Правда, такое признание не означало, что в рабоче-крестьянском союзе, о необходимости которого говорил Ленин, крестьянство играло равноправную роль. За крестьянством оставалась лишь роль «резерва революции», и в этом проявлялось отношение к нему всех горожан, в том числе и бывших крестьян, превратившихся в городских рабочих. Нежелание видеть в крестьянах равноправного партнера стало источником многих политических ошибок и социальных катастроф в нашей стране в XX веке.
В отличие от рабочего класса Западной Европы начала XX века, российский пролетариат состоял в основном из вчерашних крестьян и сохранял тесные, часто родственные, связи с деревней. С точки зрения Троцкого наличие этих связей было проявлением отсталости российского пролетариата. На самом деле они способствовали сохранению в сознании российских рабочих многих сильных черт, рожденных в традиционной крестьянской общине (духовная энергия, живость ума, любознательность, требовательность к себе, способность к упорному труду, коллективная взаимовыручка и т. д.). Именно эти качества российского пролетариата, рожденные крестьянской, народной культурой, позволили ему стать решающей силой в превращении нашей страны в течение XX века в одну из величайших держав мира.

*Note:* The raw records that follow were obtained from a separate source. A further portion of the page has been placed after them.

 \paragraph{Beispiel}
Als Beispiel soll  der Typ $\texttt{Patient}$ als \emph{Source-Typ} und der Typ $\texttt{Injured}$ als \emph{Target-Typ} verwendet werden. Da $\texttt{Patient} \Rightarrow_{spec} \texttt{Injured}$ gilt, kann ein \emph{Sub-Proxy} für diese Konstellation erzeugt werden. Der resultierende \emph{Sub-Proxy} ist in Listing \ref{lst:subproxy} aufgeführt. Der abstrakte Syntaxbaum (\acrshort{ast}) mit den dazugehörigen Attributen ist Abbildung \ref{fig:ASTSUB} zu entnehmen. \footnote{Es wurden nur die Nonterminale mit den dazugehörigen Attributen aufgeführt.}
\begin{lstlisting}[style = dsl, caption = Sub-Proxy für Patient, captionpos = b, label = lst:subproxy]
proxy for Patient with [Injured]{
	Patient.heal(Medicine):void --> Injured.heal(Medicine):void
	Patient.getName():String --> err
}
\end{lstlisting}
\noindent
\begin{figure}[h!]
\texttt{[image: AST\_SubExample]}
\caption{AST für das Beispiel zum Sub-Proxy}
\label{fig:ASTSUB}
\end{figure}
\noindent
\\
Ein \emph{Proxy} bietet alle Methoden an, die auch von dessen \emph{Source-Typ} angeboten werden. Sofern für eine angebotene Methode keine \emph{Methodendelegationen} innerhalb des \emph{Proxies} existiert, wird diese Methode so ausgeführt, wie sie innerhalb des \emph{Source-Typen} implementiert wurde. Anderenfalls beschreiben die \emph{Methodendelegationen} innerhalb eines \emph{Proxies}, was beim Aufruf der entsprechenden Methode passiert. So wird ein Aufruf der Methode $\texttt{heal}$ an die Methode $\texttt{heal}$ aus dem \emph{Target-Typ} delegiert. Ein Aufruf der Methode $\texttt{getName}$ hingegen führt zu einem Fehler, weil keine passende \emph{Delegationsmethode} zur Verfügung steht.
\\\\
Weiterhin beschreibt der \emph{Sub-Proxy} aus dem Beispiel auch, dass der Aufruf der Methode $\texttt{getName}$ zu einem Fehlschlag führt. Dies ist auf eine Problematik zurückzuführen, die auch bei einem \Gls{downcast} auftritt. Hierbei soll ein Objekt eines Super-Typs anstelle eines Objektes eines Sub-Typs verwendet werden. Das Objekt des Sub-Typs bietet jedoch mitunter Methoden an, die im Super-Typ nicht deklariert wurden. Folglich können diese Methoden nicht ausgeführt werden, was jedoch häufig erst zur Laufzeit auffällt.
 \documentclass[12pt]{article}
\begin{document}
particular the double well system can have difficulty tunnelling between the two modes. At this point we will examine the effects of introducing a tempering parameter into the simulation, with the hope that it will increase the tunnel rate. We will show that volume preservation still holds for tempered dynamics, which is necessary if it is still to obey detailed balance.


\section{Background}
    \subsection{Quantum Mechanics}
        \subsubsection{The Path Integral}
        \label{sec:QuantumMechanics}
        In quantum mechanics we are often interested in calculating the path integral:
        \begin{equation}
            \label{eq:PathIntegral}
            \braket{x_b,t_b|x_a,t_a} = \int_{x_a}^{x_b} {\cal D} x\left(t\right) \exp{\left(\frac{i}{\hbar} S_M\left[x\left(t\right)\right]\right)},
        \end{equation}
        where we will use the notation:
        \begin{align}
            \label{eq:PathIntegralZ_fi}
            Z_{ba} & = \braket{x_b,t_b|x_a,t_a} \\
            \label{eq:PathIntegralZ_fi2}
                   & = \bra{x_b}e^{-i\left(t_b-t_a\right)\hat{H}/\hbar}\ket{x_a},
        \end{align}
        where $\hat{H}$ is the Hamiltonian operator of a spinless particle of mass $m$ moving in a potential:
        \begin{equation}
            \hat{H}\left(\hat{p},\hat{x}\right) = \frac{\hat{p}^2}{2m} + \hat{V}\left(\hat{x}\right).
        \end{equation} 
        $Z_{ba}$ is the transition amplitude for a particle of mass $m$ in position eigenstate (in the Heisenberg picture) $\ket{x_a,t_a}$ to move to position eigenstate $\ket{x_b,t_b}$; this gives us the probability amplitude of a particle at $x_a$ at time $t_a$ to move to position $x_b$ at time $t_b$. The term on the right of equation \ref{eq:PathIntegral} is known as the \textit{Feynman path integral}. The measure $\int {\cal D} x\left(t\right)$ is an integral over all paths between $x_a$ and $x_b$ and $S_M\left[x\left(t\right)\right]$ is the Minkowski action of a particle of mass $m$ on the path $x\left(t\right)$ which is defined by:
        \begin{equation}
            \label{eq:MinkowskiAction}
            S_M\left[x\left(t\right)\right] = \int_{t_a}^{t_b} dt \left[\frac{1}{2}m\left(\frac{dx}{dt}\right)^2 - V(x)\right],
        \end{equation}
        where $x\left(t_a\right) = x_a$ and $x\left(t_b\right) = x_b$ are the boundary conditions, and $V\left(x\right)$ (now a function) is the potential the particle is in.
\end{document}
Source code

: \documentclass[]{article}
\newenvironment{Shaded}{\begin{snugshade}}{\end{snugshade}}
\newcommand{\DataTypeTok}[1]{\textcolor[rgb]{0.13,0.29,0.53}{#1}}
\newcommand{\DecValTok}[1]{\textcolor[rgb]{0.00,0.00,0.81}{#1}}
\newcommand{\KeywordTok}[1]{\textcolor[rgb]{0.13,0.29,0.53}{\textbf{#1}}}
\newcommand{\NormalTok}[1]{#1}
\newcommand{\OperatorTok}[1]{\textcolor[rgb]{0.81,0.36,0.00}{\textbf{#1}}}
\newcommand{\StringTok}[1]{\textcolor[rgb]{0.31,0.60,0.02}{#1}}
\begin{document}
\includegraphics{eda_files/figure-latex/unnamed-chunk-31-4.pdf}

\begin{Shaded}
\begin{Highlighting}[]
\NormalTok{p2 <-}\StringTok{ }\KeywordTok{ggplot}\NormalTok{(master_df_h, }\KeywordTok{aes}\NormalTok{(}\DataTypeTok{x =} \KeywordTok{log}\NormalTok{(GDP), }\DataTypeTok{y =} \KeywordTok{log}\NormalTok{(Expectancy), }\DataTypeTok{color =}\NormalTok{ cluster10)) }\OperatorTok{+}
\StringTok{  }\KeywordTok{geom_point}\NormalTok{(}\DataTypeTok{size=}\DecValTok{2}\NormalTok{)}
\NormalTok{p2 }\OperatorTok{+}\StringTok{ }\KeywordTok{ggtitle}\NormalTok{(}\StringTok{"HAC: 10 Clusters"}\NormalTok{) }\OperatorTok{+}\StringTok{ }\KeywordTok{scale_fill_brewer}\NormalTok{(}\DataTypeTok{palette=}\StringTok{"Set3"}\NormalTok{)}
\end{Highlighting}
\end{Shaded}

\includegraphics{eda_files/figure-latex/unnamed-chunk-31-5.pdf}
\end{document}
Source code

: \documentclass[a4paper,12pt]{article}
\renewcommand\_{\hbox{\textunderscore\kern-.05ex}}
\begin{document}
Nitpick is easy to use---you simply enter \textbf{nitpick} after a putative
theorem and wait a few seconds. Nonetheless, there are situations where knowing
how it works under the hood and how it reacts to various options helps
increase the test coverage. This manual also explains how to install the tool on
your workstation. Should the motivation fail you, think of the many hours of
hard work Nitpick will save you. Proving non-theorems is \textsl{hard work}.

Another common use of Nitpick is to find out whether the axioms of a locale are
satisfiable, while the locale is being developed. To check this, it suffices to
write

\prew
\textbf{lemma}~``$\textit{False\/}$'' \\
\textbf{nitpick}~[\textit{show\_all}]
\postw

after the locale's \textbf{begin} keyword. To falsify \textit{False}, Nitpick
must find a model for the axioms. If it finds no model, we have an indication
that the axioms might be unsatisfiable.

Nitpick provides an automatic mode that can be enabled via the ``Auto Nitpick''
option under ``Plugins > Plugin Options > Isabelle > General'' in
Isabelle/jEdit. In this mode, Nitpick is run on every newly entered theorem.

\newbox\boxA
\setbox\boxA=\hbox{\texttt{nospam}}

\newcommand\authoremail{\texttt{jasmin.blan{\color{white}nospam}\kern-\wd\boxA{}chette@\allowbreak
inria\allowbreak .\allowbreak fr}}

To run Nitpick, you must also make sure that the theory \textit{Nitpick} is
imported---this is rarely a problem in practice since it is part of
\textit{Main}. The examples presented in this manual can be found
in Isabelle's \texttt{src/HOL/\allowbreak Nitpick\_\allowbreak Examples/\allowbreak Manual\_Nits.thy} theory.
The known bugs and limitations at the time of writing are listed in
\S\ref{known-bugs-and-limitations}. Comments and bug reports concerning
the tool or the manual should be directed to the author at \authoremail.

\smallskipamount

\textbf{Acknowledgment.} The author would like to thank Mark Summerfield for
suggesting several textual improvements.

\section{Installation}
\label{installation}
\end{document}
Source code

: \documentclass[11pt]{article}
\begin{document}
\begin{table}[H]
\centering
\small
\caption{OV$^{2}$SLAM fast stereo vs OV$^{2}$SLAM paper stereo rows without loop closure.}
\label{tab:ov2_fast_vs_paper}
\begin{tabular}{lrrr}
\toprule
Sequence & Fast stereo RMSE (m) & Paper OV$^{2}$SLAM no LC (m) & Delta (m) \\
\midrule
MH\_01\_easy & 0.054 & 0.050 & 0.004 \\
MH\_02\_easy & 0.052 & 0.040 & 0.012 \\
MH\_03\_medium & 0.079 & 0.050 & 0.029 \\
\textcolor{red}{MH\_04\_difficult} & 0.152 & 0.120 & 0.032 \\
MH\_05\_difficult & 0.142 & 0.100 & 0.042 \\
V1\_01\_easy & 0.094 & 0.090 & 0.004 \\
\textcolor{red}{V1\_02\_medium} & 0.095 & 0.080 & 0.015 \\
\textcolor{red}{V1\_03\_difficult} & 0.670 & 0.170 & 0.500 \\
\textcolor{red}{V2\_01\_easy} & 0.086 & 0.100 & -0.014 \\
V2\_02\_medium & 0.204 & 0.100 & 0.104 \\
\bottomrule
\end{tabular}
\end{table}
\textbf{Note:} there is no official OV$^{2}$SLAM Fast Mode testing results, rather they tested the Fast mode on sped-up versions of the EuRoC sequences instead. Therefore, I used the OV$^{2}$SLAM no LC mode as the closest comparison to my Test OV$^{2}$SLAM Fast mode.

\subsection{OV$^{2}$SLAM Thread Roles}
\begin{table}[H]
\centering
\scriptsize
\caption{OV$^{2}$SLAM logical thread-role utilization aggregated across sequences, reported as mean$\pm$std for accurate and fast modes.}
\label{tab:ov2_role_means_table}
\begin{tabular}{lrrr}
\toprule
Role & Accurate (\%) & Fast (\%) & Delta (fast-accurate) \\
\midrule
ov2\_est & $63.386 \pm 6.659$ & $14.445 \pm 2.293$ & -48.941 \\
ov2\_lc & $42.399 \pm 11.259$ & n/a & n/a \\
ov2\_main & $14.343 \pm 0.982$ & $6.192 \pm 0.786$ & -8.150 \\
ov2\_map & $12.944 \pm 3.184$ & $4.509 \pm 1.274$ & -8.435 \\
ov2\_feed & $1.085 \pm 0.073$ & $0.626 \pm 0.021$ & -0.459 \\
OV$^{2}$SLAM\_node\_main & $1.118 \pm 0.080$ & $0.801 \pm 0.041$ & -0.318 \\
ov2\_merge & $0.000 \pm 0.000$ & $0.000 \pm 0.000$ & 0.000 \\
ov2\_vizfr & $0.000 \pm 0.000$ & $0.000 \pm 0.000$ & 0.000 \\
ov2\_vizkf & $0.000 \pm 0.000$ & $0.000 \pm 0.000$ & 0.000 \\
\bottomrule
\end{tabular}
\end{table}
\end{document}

То обстоятельство, что руководство большевистской партии во главе с Лениным высоко оценивало возможности российского пролетариата, в конечном счете легло в основу идеи о возможности начать социалистическую революцию в России, не дожидаясь революции на Западе. В дальнейшем же представление о мощном потенциале русского пролетариата позволило Сталину выдвинуть тезис о построении социализма в одной стране. Заявление же Солженицына о том, что у Ленина был «стратегически задуманный удар по русскому народу как главному препятствию для победы коммунизма», является совершенно голословным.
Принижение возможностей российского пролетариата и русского народа проявлял не Ленин, а Троцкий. Даже когда Троцкий говорил о «пролетарской диктатуре», эти заявления могли служить для прикрытия установления режима, который бы привел к установлению не социалистического, а буржуазного строя. Из рассуждений Троцкого о диктатуре пролетариата, которая должна быть установлена в России в ходе революции, следовало, что речь идет о диктатуре социал-демократической партии, которая будет управлять именем пролетариата. При этом он ссылался на опыт французской революции и сравнивал будущую диктатуру пролетариата в России с диктатурой якобинцев в ходе французской революции. «При таких условиях, – писал Троцкий, – русское крестьянство будет… не меньше заинтересовано… в поддержании пролетарского режима…, чем французское крестьянство было заинтересовано в поддержании военного режима Наполеона Бонапарта». Получалось, что «пролетарская диктатура» могла стать аналогом диктатуры либо Робеспьера, либо Бонапарта. Похоже, что речь шла о том, чтобы повторить в «отсталой» России буржуазную революцию, которая совершилась сто с лишним лет назад во Франции.
Троцкий считал, что власть «пролетарской диктатуры» в России не могла стать прочной. Главную опасность он видел в «низком уровне» крестьянского населения. «Мелкобуржуазный характер и политическая примитивность крестьянства, деревенская ограниченность кругозора, оторванность от мировых политических связей представят страшное затруднение для упрочения революционной политики пролетариата у власти», – писал он. Троцкий был уверен, что пролетарская власть «натолкнется на политические препятствия гораздо раньше, чем упрется в техническую отсталость страны… Предоставленный своим собственным силам, рабочий класс России будет неизбежно раздавлен контрреволюцией в тот момент, когда крестьянство отвернется от него».
Из этого следовал другой вывод: «Без прямой государственной поддержки европейского пролетариата рабочий класс России не сможет удержаться у власти и превратить свое временное государство в длительную социалистическую диктатуру. В этом нельзя сомневаться ни одной минуты. Но, с другой стороны, нельзя сомневаться и в том, что социалистическая революция на Западе позволит нам непосредственно и прямо превратить временное господство рабочего класса в социалистическую диктатуру». Троцкий утверждал, что рабочему классу России «ничего другого не остается, как связать судьбу всей российской революции с судьбой социалистической революции в Европе».
Эти мысли, в том числе и те, что были выделены жирным шрифтом в его брошюре, стали краеугольным положением в идейно-политическом арсенале Троцкого. На практике это означало подчинение интересов революции в России тем задачам, которые ставили перед собой руководители социал-демократических партий Западной Европы.